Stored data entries
****************************************
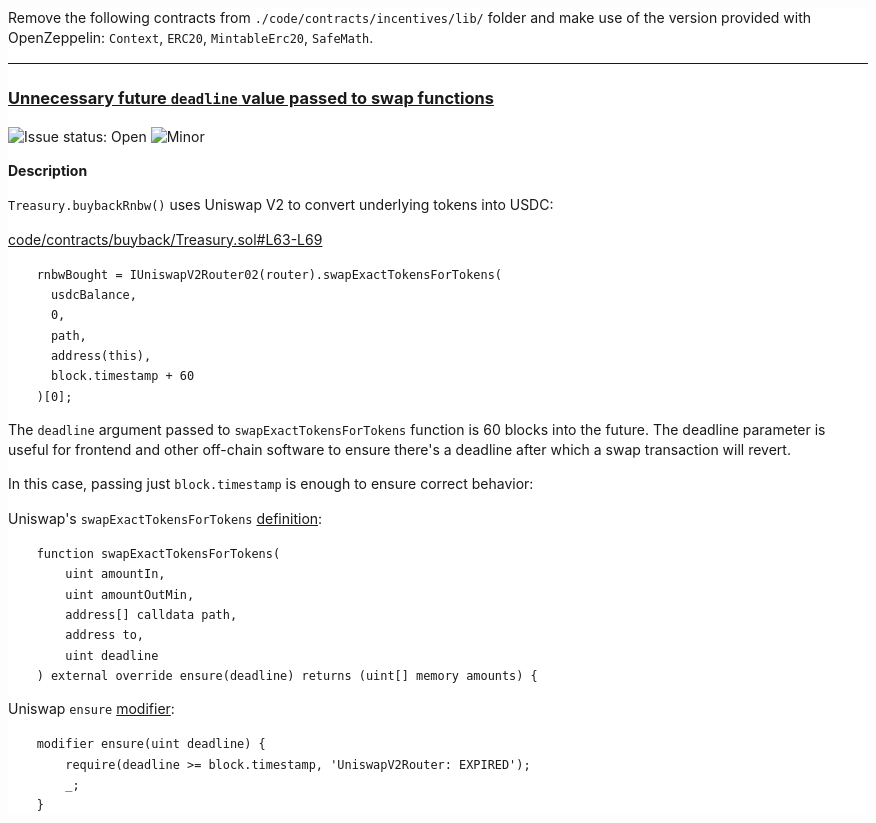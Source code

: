 Remove the following contracts from `./code/contracts/incentives/lib/` folder and make use of the version provided with OpenZeppelin: `Context`, `ERC20`, `MintableErc20`, `SafeMath`.

---


### [Unnecessary future `deadline` value passed to swap functions](https://github.com/akiratechhq/review-xave-lending-market-2021-10/issues/2)
![Issue status: Open](https://img.shields.io/static/v1?label=Status&message=Open&color=5856D6&style=flat-square) ![Minor](https://img.shields.io/static/v1?label=Severity&message=Minor&color=FFCC00&style=flat-square)

**Description**

`Treasury.buybackRnbw()` uses Uniswap V2 to convert underlying tokens into USDC:


[code/contracts/buyback/Treasury.sol#L63-L69](https://github.com/akiratechhq/review-xave-lending-market-2021-10/blob/15d777ba6d5690c918bff660532b68887ef23914/code/contracts/buyback/Treasury.sol#L63-L69)
```solidity
    rnbwBought = IUniswapV2Router02(router).swapExactTokensForTokens(
      usdcBalance,
      0,
      path,
      address(this),
      block.timestamp + 60
    )[0];
```

The `deadline` argument passed to `swapExactTokensForTokens` function is 60 blocks into the future. The deadline parameter is useful for frontend and other off-chain software to ensure there's a deadline after which a swap transaction will revert.

In this case, passing just `block.timestamp` is enough to ensure correct behavior:

Uniswap's `swapExactTokensForTokens` [definition](https://github.com/Uniswap/v2-periphery/blob/dda62473e2da448bc9cb8f4514dadda4aeede5f4/contracts/UniswapV2Router01.sol#L179-L185):

```solidity
    function swapExactTokensForTokens(
        uint amountIn,
        uint amountOutMin,
        address[] calldata path,
        address to,
        uint deadline
    ) external override ensure(deadline) returns (uint[] memory amounts) {
```

Uniswap `ensure` [modifier](https://github.com/Uniswap/v2-periphery/blob/dda62473e2da448bc9cb8f4514dadda4aeede5f4/contracts/UniswapV2Router01.sol#L15-L18):

```solidity
    modifier ensure(uint deadline) {
        require(deadline >= block.timestamp, 'UniswapV2Router: EXPIRED');
        _;
    }
```
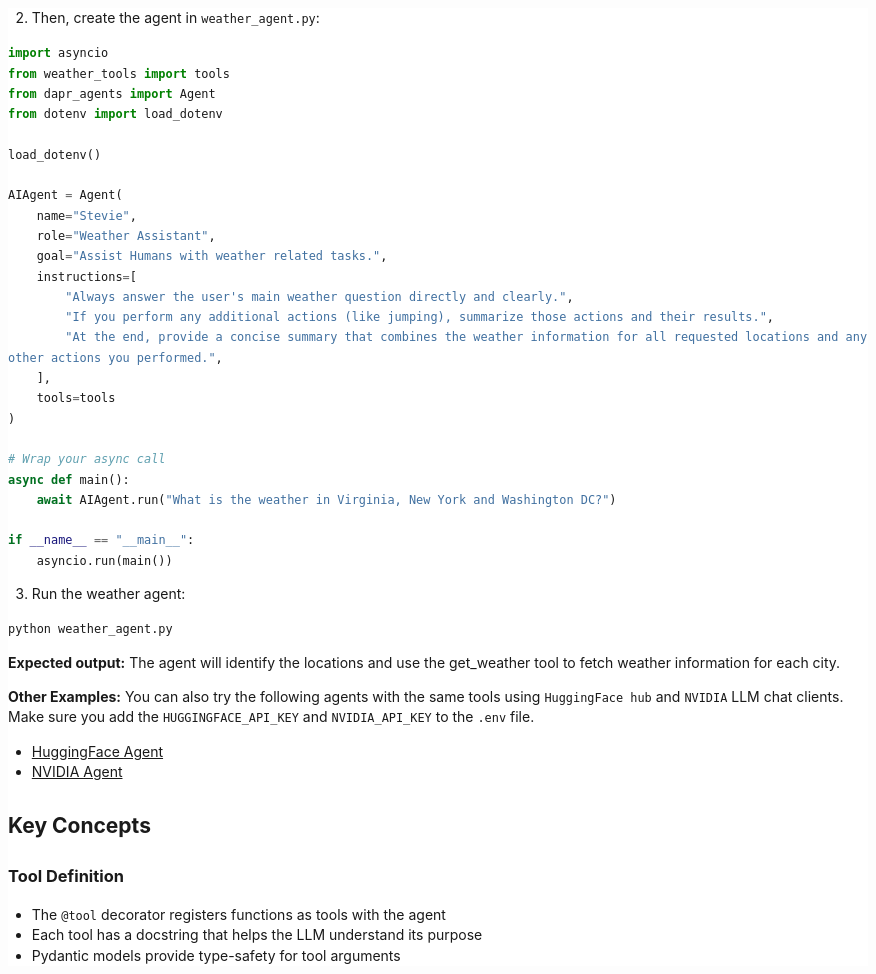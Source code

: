 2. Then, create the agent in `weather_agent.py`:

```python
import asyncio
from weather_tools import tools
from dapr_agents import Agent
from dotenv import load_dotenv

load_dotenv()

AIAgent = Agent(
    name="Stevie",
    role="Weather Assistant",
    goal="Assist Humans with weather related tasks.",
    instructions=[
        "Always answer the user's main weather question directly and clearly.",
        "If you perform any additional actions (like jumping), summarize those actions and their results.",
        "At the end, provide a concise summary that combines the weather information for all requested locations and any other actions you performed.",
    ],
    tools=tools
)

# Wrap your async call
async def main():
    await AIAgent.run("What is the weather in Virginia, New York and Washington DC?")

if __name__ == "__main__":
    asyncio.run(main())
```

3. Run the weather agent:


```bash
python weather_agent.py
```


**Expected output:** The agent will identify the locations and use the get_weather tool to fetch weather information for each city.

**Other Examples:** You can also try the following agents with the same tools using `HuggingFace hub` and `NVIDIA` LLM chat clients. Make sure you add the `HUGGINGFACE_API_KEY` and `NVIDIA_API_KEY` to the `.env` file.
- [HuggingFace Agent](./weather_agent_hf.py)
- [NVIDIA Agent](./weather_agent_nv.py)

## Key Concepts

### Tool Definition
- The `@tool` decorator registers functions as tools with the agent
- Each tool has a docstring that helps the LLM understand its purpose
- Pydantic models provide type-safety for tool arguments

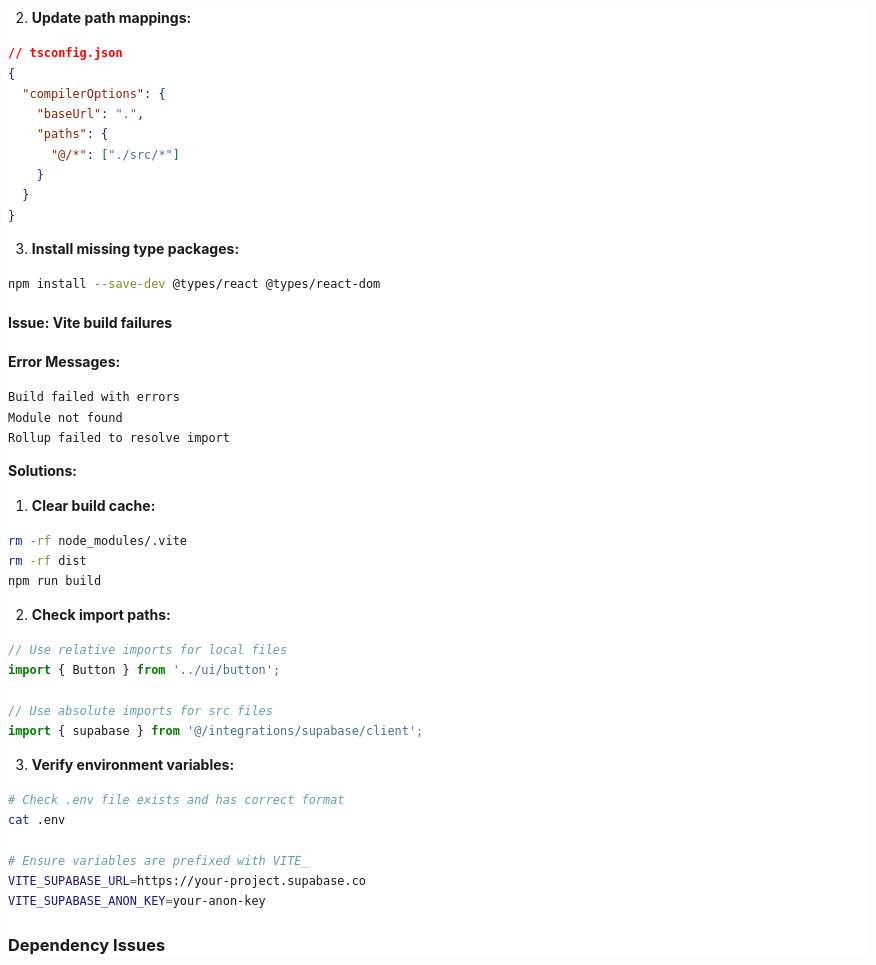 2. **Update path mappings:**
```json
// tsconfig.json
{
  "compilerOptions": {
    "baseUrl": ".",
    "paths": {
      "@/*": ["./src/*"]
    }
  }
}
```

3. **Install missing type packages:**
```bash
npm install --save-dev @types/react @types/react-dom
```

#### Issue: Vite build failures

**Error Messages:**
```
Build failed with errors
Module not found
Rollup failed to resolve import
```

**Solutions:**

1. **Clear build cache:**
```bash
rm -rf node_modules/.vite
rm -rf dist
npm run build
```

2. **Check import paths:**
```typescript
// Use relative imports for local files
import { Button } from '../ui/button';

// Use absolute imports for src files
import { supabase } from '@/integrations/supabase/client';
```

3. **Verify environment variables:**
```bash
# Check .env file exists and has correct format
cat .env

# Ensure variables are prefixed with VITE_
VITE_SUPABASE_URL=https://your-project.supabase.co
VITE_SUPABASE_ANON_KEY=your-anon-key
```

### Dependency Issues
****************************************
§ **Required work**:
All lines of the data above that include the word "variables" must be shown.

§ **Response to the task**:
3. **Verify environment variables:**
# Ensure variables are prefixed with VITE_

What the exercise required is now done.